Singles from Ferdinand (Music from the Motion Picture)
- "Home" Released: October 20, 2017; "Watch Me" Released: December 1, 2017;

= Ferdinand (soundtrack) =

2017 soundtrack albums

Ferdinand (Music from the Motion Picture) is the soundtrack extended play that accompanied the 2017 film of the same name, released by Island Records on December 1, 2017. The album featured three original songs, with two of them being released as singles: "Home" and "Watch Me" performed by Nick Jonas. The score album, composed by John Powell, was released as Ferdinand (Original Motion Picture Score) by Fox Music on December 15, 2017.

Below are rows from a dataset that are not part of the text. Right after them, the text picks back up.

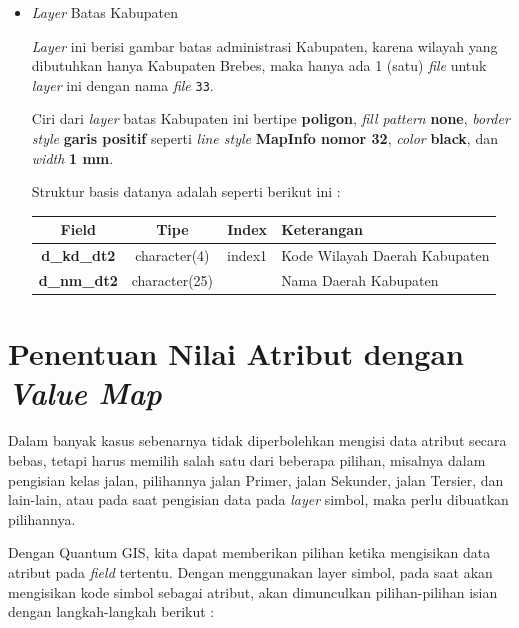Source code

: \begin{itemize}
  \item \textit{Layer} Batas Kabupaten
  
  \textit{Layer} ini berisi gambar batas administrasi Kabupaten, karena wilayah yang dibutuhkan hanya Kabupaten Brebes, maka hanya ada 1 (satu) \textit{file} untuk \textit{layer} ini dengan nama \textit{file} \texttt{33}.
  
  Ciri dari \textit{layer} batas Kabupaten ini bertipe \textbf{poligon}, \textit{fill pattern} \textbf{none}, \textit{border style} \textbf{garis positif} seperti \textit{line style} \textbf{MapInfo nomor 32}, \textit{color} \textbf{black}, dan \textit{width} \textbf{1 mm}.
  
  Struktur basis datanya adalah seperti berikut ini :
  
  \begin{table}[H]
    \centering
    \begin{tabular}{| c | c | c | p{7cm} |}
      \hline
      Field & Tipe & Index & Keterangan \\
      \hline\hline
      \textbf{d\_kd\_dt2} & character(4) & index1 & Kode Wilayah Daerah Kabupaten \\
      \hline
      \textbf{d\_nm\_dt2} & character(25) & & Nama Daerah Kabupaten \\
      \hline
    \end{tabular}
  \end{table}

\end{itemize}

\section{Penentuan Nilai Atribut dengan \textit{Value Map}}

Dalam banyak kasus sebenarnya tidak diperbolehkan mengisi data atribut secara bebas, tetapi harus memilih salah satu dari beberapa pilihan, misalnya dalam pengisian kelas jalan, pilihannya jalan Primer, jalan Sekunder, jalan Tersier, dan lain-lain, atau pada saat pengisian data pada \textit{layer} simbol, maka perlu dibuatkan pilihannya.

Dengan Quantum GIS, kita dapat memberikan pilihan ketika mengisikan data atribut pada \textit{field} tertentu. Dengan menggunakan layer simbol, pada saat akan mengisikan kode simbol sebagai atribut, akan dimunculkan pilihan-pilihan isian dengan langkah-langkah berikut :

== Ferdinand (Music from the Motion Picture) ==

=== Singles ===
On September 19, 2017, it was announced that singer Nick Jonas wrote and recorded a song called "Home" for the film. It was featured in the third trailer released the next day and also appears in the film and end credits. It was released as the first promotional single of the soundtrack on October 20, 2017. A second song by Jonas, "Watch Me", was used for the dance battle between the bulls and the horses; it was released alongside the film's EP on December 1.

===Track listing===
The soundtrack features three original tracks: "Home" and "Watch Me" by Nick Jonas, and "Lay Your Head On Me" by Juanes. Additionally, "I Know You Want Me (Calle Ocho)" by Pitbull, were featured in the film but not on the soundtrack.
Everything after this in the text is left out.